Submitted by on Jan 15, 2016 – 4:33 pm
By Lawrence B. Johnson

To glimpse the poor, stony soil is to wonder how it could ever produce the grapes that Domaine Santa Duc in turn translates into some of the most seductive wine in the Southern Rhône Valley appellation of Gigondas. But the proof was there in a palate-pleasing, indeed eye-opening vertical sampler of Santa Duc’s single-vineyard, old-vine Gigondas Prestige des Hautes Garrigues.

Santa Duc GigondasDomaine Santa Duc prides itself on creating superb Gigondas from what might fairly be described as defiant clay soil. And the three vintages tasted with friends – 2005, 2007 and 2010 – brought unanimous expressions of enthusiasm that differed essentially over the question of which of these dark, robust and engaging wines elicited the greatest personal pleasure.

Gigondas is one of four small towns in the Southern Rhône district whose distinctive wines have separated themselves in quality from the general regional appellation of Côtes-du-Rhône – and thus earned individual appellation status. Like the wines of prestigious Châteauneuf-du-Pape, a short distance to the southwest, most expressions of Gigondas are predominantly Grenache: typically, a blend of 65 percent Grenache with 35 percent Mourvèdre. The wines tend to be inky in hue and floral on the nose with flavors of dark fruit, gamy meats, smoke and pepper.

Perhaps the most striking feature of the three sampled vintages of Santa Duc’s Hautes Garrigues was their consistency. From oldest at 10 years to youngest at five, the wines displayed deep color and appealing aromas across a spectrum: succulent dried fruits in the oldest to opulent freshness in the youngest. All of them offered complex, inviting flavor profiles and solid structural integrity. Yet each also possessed its singular magic.
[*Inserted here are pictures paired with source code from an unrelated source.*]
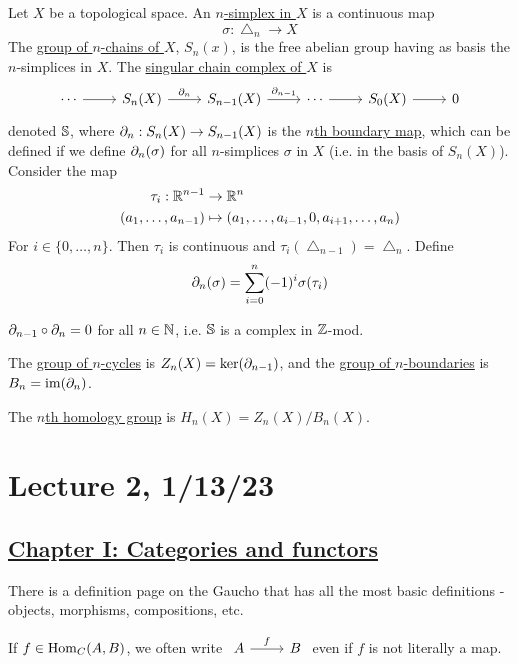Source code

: \documentclass[x11names,reqno,14pt]{extarticle}
\begin{document}

Let $X$ be a topological space. An \underline{$n$-simplex in $X$} is a continuous map
\[
\sigma:\bigtriangleup_n\to X
\]
The \underline{group of $n$-chains of $X$}, $S_n(x)$, is the free abelian group having as basis the $n$-simplices in $X$. The \underline{singular chain complex of $X$} is
\[
\begin{tikzcd} 
\cdots\ar[r]&S_n(X)\ar[r,"\del_n"] &S_{n -1}(X)\ar[r, "\del_{n - 1}"] &\cdots\ar[r] &S_0(X)\ar[r] &0
\end{tikzcd}
\]
denoted $\mathbb{S}$, where $\partial_n:S_n(X)\to S_{n - 1}(X)$ is the \underline{$n$th boundary map}, which can be defined if we define $\partial_n(\sigma)$ for all $n$-simplices $\sigma$ in $X$ (i.e. in the basis of $S_n(X)$). Consider the map
\begin{align*}
\tau_i:\mathbb{R}^{n - 1} & \to \mathbb{R}^n \\
(a_1, \dots, a_{n - 1})&\mapsto(a_1, \dots, a_{i - 1}, 0, a_{i + 1}, \dots, a_n) \\
\end{align*}
For $i \in \{0, \dots, n\}$. Then $\tau_i$ is continuous and $\tau_i(\bigtriangleup_{n - 1}) = \bigtriangleup_n$. Define
\[
\partial_n(\sigma) = \sum_{i = 0}^n(-1)^i\sigma(\tau_i)
\]

\thm $\partial_{n - 1}\circ\partial_n = 0$ for all $n \in \mathbb{N}$, i.e. $\mathbb{S}$ is a complex in $\mathbb{Z}$-mod. 


The \underline{group of $n$-cycles} is $Z_n(X) = \ker(\partial_{n - 1})$, and the \underline{group of $n$-boundaries} is $B_n = \operatorname{\mathrm{im}}(\partial_n)$. 

The \underline{$n$th homology group} is $H_n(X) = Z_n(X)/B_n(X)$.

\section*{Lecture 2, 1/13/23}

\subsection*{\underline{Chapter I: Categories and functors}}

There is a definition page on the Gaucho that has all the most basic definitions - objects, morphisms, compositions, etc. 

If $f \in {\mathrm{Hom}}_C(A, B)$, we often write $\begin{tikzcd} A\ar[r, "f"] & B \end{tikzcd}$ even if $f$ is not literally a map. 
\end{document}
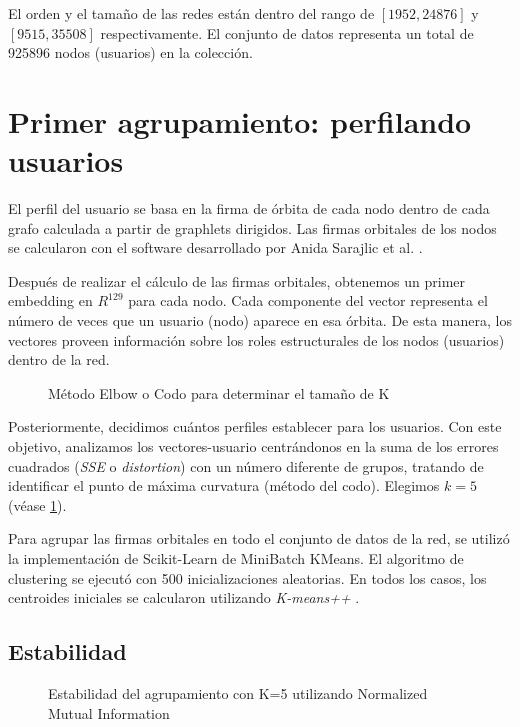 El orden y el tamaño de las redes están dentro del rango de $[1952,24876]$ y $[9515,35508]$ respectivamente. El conjunto de datos representa un total de 925896 nodos (usuarios) en la colección.

\section{Primer agrupamiento: perfilando usuarios}

El perfil del usuario se basa en la firma de órbita de cada nodo dentro de cada grafo calculada a partir de graphlets dirigidos. Las firmas orbitales de los nodos se calcularon con el software desarrollado por Anida Sarajlic et al. \cite{sarajlic_graphlet-based_2016}. 

Después de realizar el cálculo de las firmas orbitales, obtenemos un primer embedding en ${R}^{129}$ para cada nodo. Cada componente del vector representa el número de veces que un usuario (nodo) aparece en esa órbita. De esta manera, los vectores proveen información sobre los roles estructurales de los nodos (usuarios) dentro de la red.

 \begin{figure}[htbp]
   \centering
   
    \caption{Método Elbow o Codo para determinar el tamaño de K}
    \label{fig:elbowmethod}
\end{figure}

Posteriormente, decidimos cuántos perfiles establecer para los usuarios. Con este objetivo, analizamos los vectores-usuario centrándonos en la suma de los errores cuadrados (\textit{SSE} o \textit{distortion}) con un número diferente de grupos, tratando de identificar el punto de máxima curvatura (método del codo). Elegimos $k = 5$ (véase \ref{fig:elbowmethod}).

Para agrupar las firmas orbitales en todo el conjunto de datos de la red, se utilizó la implementación de Scikit-Learn de MiniBatch KMeans. El algoritmo de clustering se ejecutó con 500 inicializaciones aleatorias. En todos los casos, los centroides iniciales se calcularon utilizando \textit{K-means++} \cite{}. 

\subsection{Estabilidad}

 \begin{figure}[htbp]
   \centering
   
    \caption{Estabilidad del agrupamiento con K=5 utilizando Normalized Mutual Information}
    \label{fig:estability-NMI}
\end{figure}

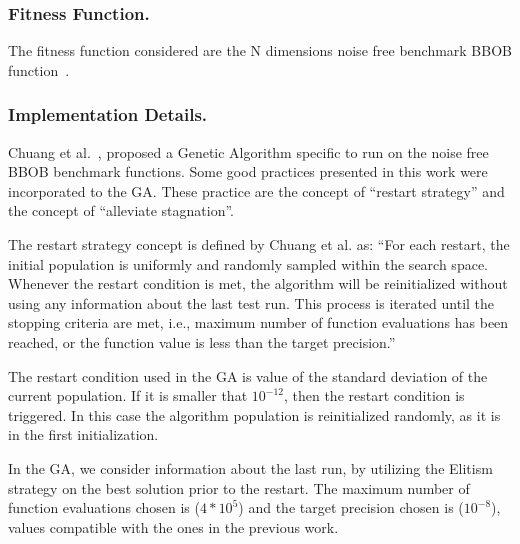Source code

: \subsubsection*{Fitness Function.}
The fitness function considered are the N dimensions noise free benchmark BBOB function~\cite{hansen2010real}.


\subsubsection*{Implementation Details.}
Chuang et al.~\cite{chuang2012black}, proposed a Genetic Algorithm specific to run on the noise free BBOB benchmark functions. Some good practices presented in this work were incorporated to the GA. These practice are the concept of ``restart strategy'' and the concept of ``alleviate stagnation''.

The restart strategy concept is defined by Chuang et al. as: ``For each restart, the initial population  is uniformly and randomly sampled within the search space. Whenever the restart condition is met, the algorithm will be reinitialized without using any information about the last test run. This process is iterated until the stopping criteria are met, i.e., maximum number of function evaluations has been reached, or the function value is less than the target precision.''

The restart condition used in the GA is value of the standard deviation of the current population. If it is smaller that $10^{-12}$, then the restart condition is triggered. In this case the algorithm population is reinitialized randomly, as it is in the first initialization. 

In the GA, we consider information about the last run, by utilizing the Elitism strategy on the best solution prior to the restart. The maximum number of function evaluations chosen is ($4 * 10^5$) and the target precision chosen is ($10^{-8}$), values compatible with the ones in the previous work.


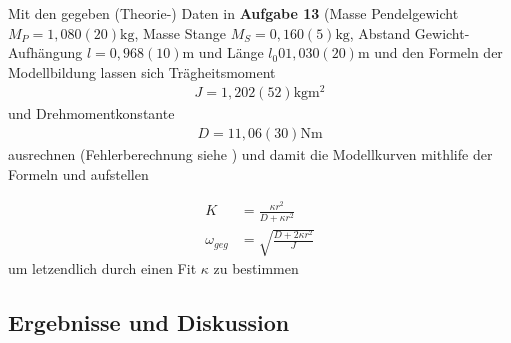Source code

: \documentclass[11pt, a4paper]{article}
\begin{document}
    Mit den gegeben (Theorie-) Daten in \textbf{Aufgabe 13} \cite{pen} (Masse Pendelgewicht $M_P = 1,080(20)\si{\kilogram}$,
    Masse Stange $M_S = 0,160(5)\si{\kilogram}$, Abstand Gewicht-Aufhängung $l = 0,968(10)\si{\metre}$ und Länge $l_0 0 1,030(20)\si{\metre}$
    und den Formeln der Modellbildung \cite{modell}
    lassen sich Trägheitsmoment
    \begin{align}
        J = 1,202(52)\si{\kilogram\metre\squared} \label{J}
    \end{align}
    und Drehmomentkonstante
    \begin{align}
        D = 11,06(30)\si{\newton\metre} \label{D}
    \end{align} 
    ausrechnen (Fehlerberechnung siehe \cite[Formel (19)]{ABW}) und damit die Modellkurven
    mithlife der Formeln \cite[(30)]{pen} und \cite[(35)]{pen}
    aufstellen
    
    \begin{align}
        K &= \frac{\kappa r^2}{D + \kappa r^2} \label{Kkappa} \\
        \omega_{geg} &= \sqrt{\frac{D+2\kappa r^2}{J}} \label{Okappa}
    \end{align}
    um letzendlich durch einen Fit  $\kappa$ zu bestimmen

    \subsection{Ergebnisse und Diskussion}
\end{document}
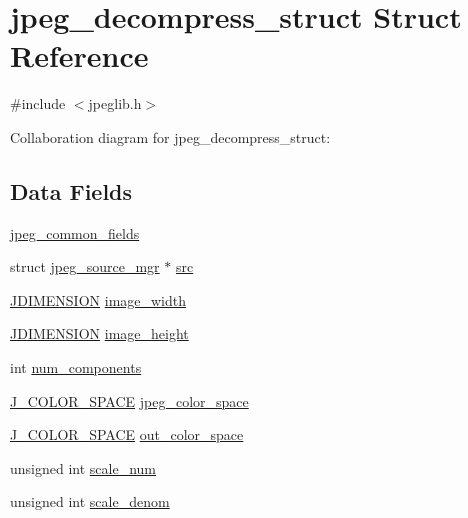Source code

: \hypertarget{structjpeg__decompress__struct}{}\section{jpeg\+\_\+decompress\+\_\+struct Struct Reference}
\label{structjpeg__decompress__struct}


{\ttfamily \#include $<$jpeglib.\+h$>$}



Collaboration diagram for jpeg\+\_\+decompress\+\_\+struct\+:
\subsection*{Data Fields}
\begin{DoxyCompactItemize}
\item 
\hyperlink{structjpeg__decompress__struct_a62d872add9f188d06908d327da2a24fd}{jpeg\+\_\+common\+\_\+fields}
\item 
struct \hyperlink{structjpeg__source__mgr}{jpeg\+\_\+source\+\_\+mgr} $\ast$ \hyperlink{structjpeg__decompress__struct_aa0f9a673100231cfd81f17b789784785}{src}
\item 
\hyperlink{jmorecfg_8h_a04ed4674f6f1d0d50ec241531e38274f}{J\+D\+I\+M\+E\+N\+S\+I\+ON} \hyperlink{structjpeg__decompress__struct_a433c0a54f42dfd3d2977ea967b9a21ee}{image\+\_\+width}
\item 
\hyperlink{jmorecfg_8h_a04ed4674f6f1d0d50ec241531e38274f}{J\+D\+I\+M\+E\+N\+S\+I\+ON} \hyperlink{structjpeg__decompress__struct_ad711fae8063a3e75e3c0cccd8512bedf}{image\+\_\+height}
\item 
int \hyperlink{structjpeg__decompress__struct_a15d5e8c34e5c66983eda5c0070f0be95}{num\+\_\+components}
\item 
\hyperlink{jpeglib_8h_a6ea40239360b06efe6377f125f1134f3}{J\+\_\+\+C\+O\+L\+O\+R\+\_\+\+S\+P\+A\+CE} \hyperlink{structjpeg__decompress__struct_a980b92cd751cbc72cc7edd1f9ef2c3e4}{jpeg\+\_\+color\+\_\+space}
\item 
\hyperlink{jpeglib_8h_a6ea40239360b06efe6377f125f1134f3}{J\+\_\+\+C\+O\+L\+O\+R\+\_\+\+S\+P\+A\+CE} \hyperlink{structjpeg__decompress__struct_a4e69e870df7b81671043374d01efc14f}{out\+\_\+color\+\_\+space}
\item 
unsigned int \hyperlink{structjpeg__decompress__struct_a6c87b02686e69267d26e28c5d3775469}{scale\+\_\+num}
\item 
unsigned int \hyperlink{structjpeg__decompress__struct_ab2621a1694c2b2ea6cfb8618639e5995}{scale\+\_\+denom}

\end{DoxyCompactItemize}
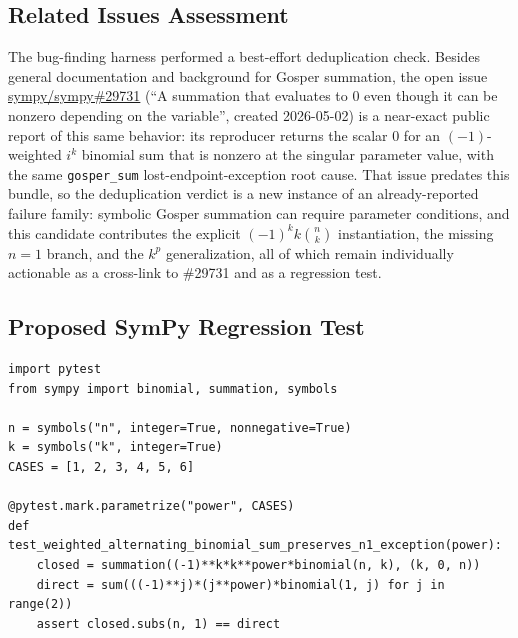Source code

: \documentclass[11pt]{article}
\begin{document}
\subsection{Related Issues Assessment}

The bug-finding harness performed a best-effort deduplication check.  Besides
general documentation and background for Gosper summation, the open issue
\href{https://github.com/sympy/sympy/issues/29731}{sympy/sympy\#29731}
(``A summation that evaluates to 0 even though it can be nonzero depending on
the variable'', created 2026-05-02) is a near-exact public report of this same
behavior: its reproducer returns the scalar \(0\) for an \((-1)\)-weighted
\(i^k\) binomial sum that is nonzero at the singular parameter value, with the
same \texttt{gosper\_sum} lost-endpoint-exception root cause.  That issue
predates this bundle, so the deduplication verdict is a new instance of an
already-reported failure family: symbolic Gosper summation can require
parameter conditions, and this candidate contributes the explicit
\((-1)^k k\binom{n}{k}\) instantiation, the missing \(n=1\) branch, and the
\(k^p\) generalization, all of which remain individually actionable as a
cross-link to \#29731 and as a regression test.

\subsection{Proposed SymPy Regression Test}

\medskip

\begin{lstlisting}[style=bugpython]
import pytest
from sympy import binomial, summation, symbols

n = symbols("n", integer=True, nonnegative=True)
k = symbols("k", integer=True)
CASES = [1, 2, 3, 4, 5, 6]

@pytest.mark.parametrize("power", CASES)
def test_weighted_alternating_binomial_sum_preserves_n1_exception(power):
    closed = summation((-1)**k*k**power*binomial(n, k), (k, 0, n))
    direct = sum(((-1)**j)*(j**power)*binomial(1, j) for j in range(2))
    assert closed.subs(n, 1) == direct
\end{lstlisting}
\end{document}
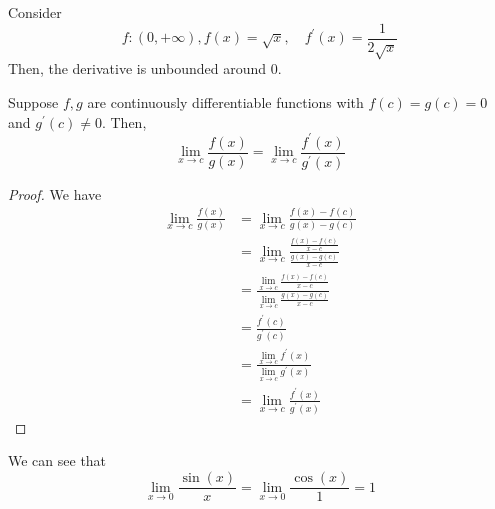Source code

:   \begin{example}
    \label{ex:differentiable-but-not-lipschitz}
    Consider 
    \begin{equation}
      f: (0, +\infty), f(x) = \sqrt{x}, \quad f^\prime (x) = \frac{1}{2 \sqrt{x}}
    \end{equation}
    Then, the derivative is unbounded around $0$. 
  \end{example}

  \begin{theorem}
    \label{thm:lhopital}
    Suppose $f, g$ are continuously differentiable functions with $f(c) = g(c) = 0$ and $g^\prime (c) \neq 0$. Then, 
    \begin{equation}
      \lim_{x \to c} \frac{f(x)}{g(x)} = \lim_{x \to c} \frac{f^\prime (x)}{g^\prime (x)}
    \end{equation}
  \end{theorem}
  \begin{proof}
    We have 
    \begin{align}
      \lim_{x \to c} \frac{f(x)}{g(x)} 
			& = \lim_{x \to c} \frac{f(x) - f(c)}{g(x) - g(c)} \\ 
			& = \lim_{x \to c} \frac{\frac{f(x) - f(c)}{x -  c}}{\frac{g(x) - g(c)}{x - c}} \\ 
			& = \frac{\lim_{x \to c} \frac{f(x) - f(c)}{x - c}}{\lim_{x \to c} \frac{g(x) - g(c)}{x - c}} \\ 
			& = \frac{f^\prime (c)}{g^\prime (c)} \\ 
			& = \frac{\lim_{x \to c} f^\prime (x)}{\lim_{x \to c} g^\prime (x)} \\ 
			& = \lim_{x \to c} \frac{f^\prime (x)}{g^\prime (x)}
    \end{align}
  \end{proof}

  \begin{example}
    \label{ex:limit-of-sinxx}
    We can see that 
    \begin{equation}
      \lim_{x \to 0} \frac{\sin(x)}{x} = \lim_{x \to 0} \frac{\cos(x)}{1} = 1
    \end{equation}
  \end{example}

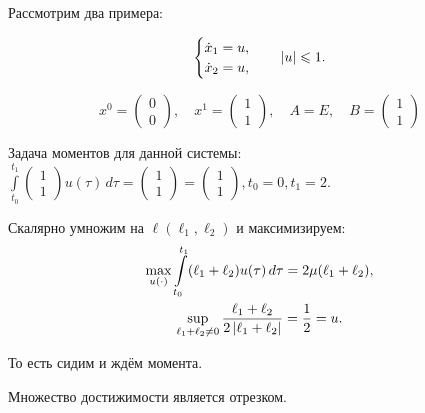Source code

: Рассмотрим два примера:
\begin{ex}
	\begin{equation*}
	  \begin{cases}
	    \dot{x}_1 = u,\\
			\dot{x}_2 = u,
	  \end{cases}
		\quad \left| u \right| \leqslant 1.
	\end{equation*}
	
	\begin{equation*}
	  x^0 =
	  \begin{pmatrix}
	    0\\
	    0
	  \end{pmatrix},
	  \quad
		x^1 =
		\begin{pmatrix}
		  1\\
		  1
		\end{pmatrix},
		\quad
		A = E, \quad
		B =
		\begin{pmatrix}
		  1\\
		  1
		\end{pmatrix}
	\end{equation*}
	
	Задача моментов для данной системы: 
	$\int\limits_{t_0}^{t_1}
	  \begin{pmatrix}
	    1\\
	    1
	  \end{pmatrix}
	  u(\tau) \, d\tau =
	  \begin{pmatrix}
	    1\\
	    1
	  \end{pmatrix} =
	  \begin{pmatrix}
	    1\\
	    1
	  \end{pmatrix},
	  t_0 = 0, t_1 = 2$.

	Скалярно умножим на $\ell(\ell_1, \ell_2)$ и максимизируем:
	\begin{gather*}
	  \underset{u(\cdot)}{\max} \int\limits_{t_0}^{t_1} (\ell_1 + \ell_2) u(\tau) \, d\tau = 2 \mu (\ell_1 + \ell_2),\\
	  \sup\limits_{\ell_1 + \ell_2 \neq 0} \frac{\ell_1 + \ell_2}{2 \left| \ell_1 + \ell_2 \right|} = \frac{1}{2} = u.
	\end{gather*}
	
	То есть сидим и ждём момента. %
	
	Множество достижимости является отрезком.
\end{ex}

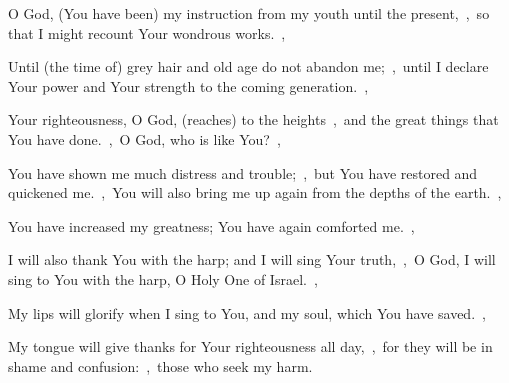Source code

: \documentclass[12pt,twoside,a5paper]{article}
\begin{document}
\begin{normalparskip}
  O God, (You have been) my instruction from my youth until the present,~\sep\ so that I might recount Your wondrous works.~\sep

  Until (the time of) grey hair and old age do not abandon me;~\sep\ until I declare Your power and Your strength to the coming generation.~\sep

  Your righteousness, O God, (reaches) to the heights~\sep\ and the great things that You have done.~\sep\ O God, who is like You?~\sep

  You have shown me much distress and trouble;~\sep\ but You have restored and quickened me.~\sep\ You will also bring me up again from the depths of the earth.~\sep

  You have increased my greatness; You have again comforted me.~\sep

  I will also thank You with the harp; and I will sing Your truth,~\sep\ O God, I will sing to You with the harp, O Holy One of Israel.~\sep

  My lips will glorify when I sing to You, and my soul, which You have saved.~\sep

  My tongue will give thanks for Your righteousness all day,~\sep\ for they will be in shame and confusion:~\sep\ those who seek my harm.
\end{normalparskip}

\end{document}
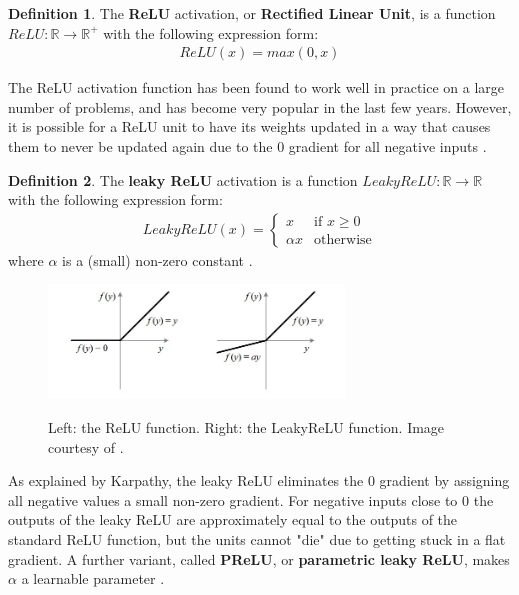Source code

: \documentclass[12pt, titlepage]{report}
\theoremstyle{definition}
\newtheorem{definition}{Definition}
\begin{document}
\begin{definition}
The \textbf{ReLU} activation, or \textbf{Rectified Linear Unit}, is a function $ReLU: \mathbb{R} \rightarrow \mathbb{R}^+$ with the following expression form:
\begin{gather}\label{eq:relu}
ReLU(x) = max(0, x)
\end{gather}
\end{definition}

The ReLU activation function has been found to work well in practice on a large number of problems, and has become very popular in the last few years. However, it is possible for a ReLU unit to have its weights updated in a way that causes them to never be updated again due to the 0 gradient for all negative inputs \cite[Neural Networks Part 1: Setting up the Architecture]{karpathy2017cs231n}.

\begin{definition}
The \textbf{leaky ReLU} activation is a function $LeakyReLU: \mathbb{R} \rightarrow \mathbb{R}$ with the following expression form:
\begin{gather}\label{eq:leakyrelu}
LeakyReLU(x) = 
\begin{cases}
    x 							 & \text{if } x\geq 0\\
    \alpha{x}             & \text{otherwise}
\end{cases}
\end{gather}
where $\alpha$ is a (small) non-zero constant \cite[Neural Networks Part 1: Setting up the Architecture]{karpathy2017cs231n}.
\end{definition}

\begin{figure}
\centering
\includegraphics[width=0.7\textwidth]{img/relu.jpg}\\
\caption{Left: the ReLU function. Right: the LeakyReLU function. Image courtesy of \cite{sharma2017activation}.}
\label{figure:relu}
\end{figure}

As explained by Karpathy, the leaky ReLU eliminates the 0 gradient by assigning all negative values a small non-zero gradient. For negative inputs close to 0 the outputs of the leaky ReLU are approximately equal to the outputs of the standard ReLU function, but the units cannot "die" due to getting stuck in a flat gradient. A further variant, called \textbf{PReLU}, or \textbf{parametric leaky ReLU}, makes $\alpha$ a learnable parameter  \cite[Neural Networks Part 1: Setting up the Architecture]{karpathy2017cs231n}.
\end{document}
  • The stony clay soil of Santa Duc's Hautes Garrigues produces superb GigondasTobacco and plum flavors dominated the 2005 Santa Duc Hautes Garrigues ($30), which also showed the pronounced spice and traces of blueberry that connected all three vintages. The earthy dried fruit lent the 2005 an arresting profundity. And in the glass, this vibrant wine only grew more engaging as the evening progressed – a clear indication that it still has years of evolution ahead of it in the bottle.
  • The 2007 Hautes Garrigues ($60) provided an intriguing middle perspective in this sequence of finely crafted Gigondas: generous in its delicious dark fruit even if, shoulder to shoulder, it delivered neither the grandeur of the 2010 nor the weathered charm of the 2005. Yet this is lovely wine with the potential for splendorous flowering over time. Some in our group even found the 2007 to be the most rewarding of the three.
  • Majestic is the word that leaps to mind to sum up Santa Duc’s 2010 Hautes Garrigues. Despite its relative youth, it already displays the richness, amplitude and complexity expected in a well-made wine several years from vintage. Ripe, bracing tannins and an excellent acid frame promise only good things from extended aging in the cellar. The 2010 is also the most expensive of the Santa Duc threesome – $70, an ambitious price that pushes this Gigondas into competition with Châteauneuf-du-Pape. Bold aspiration, indeed.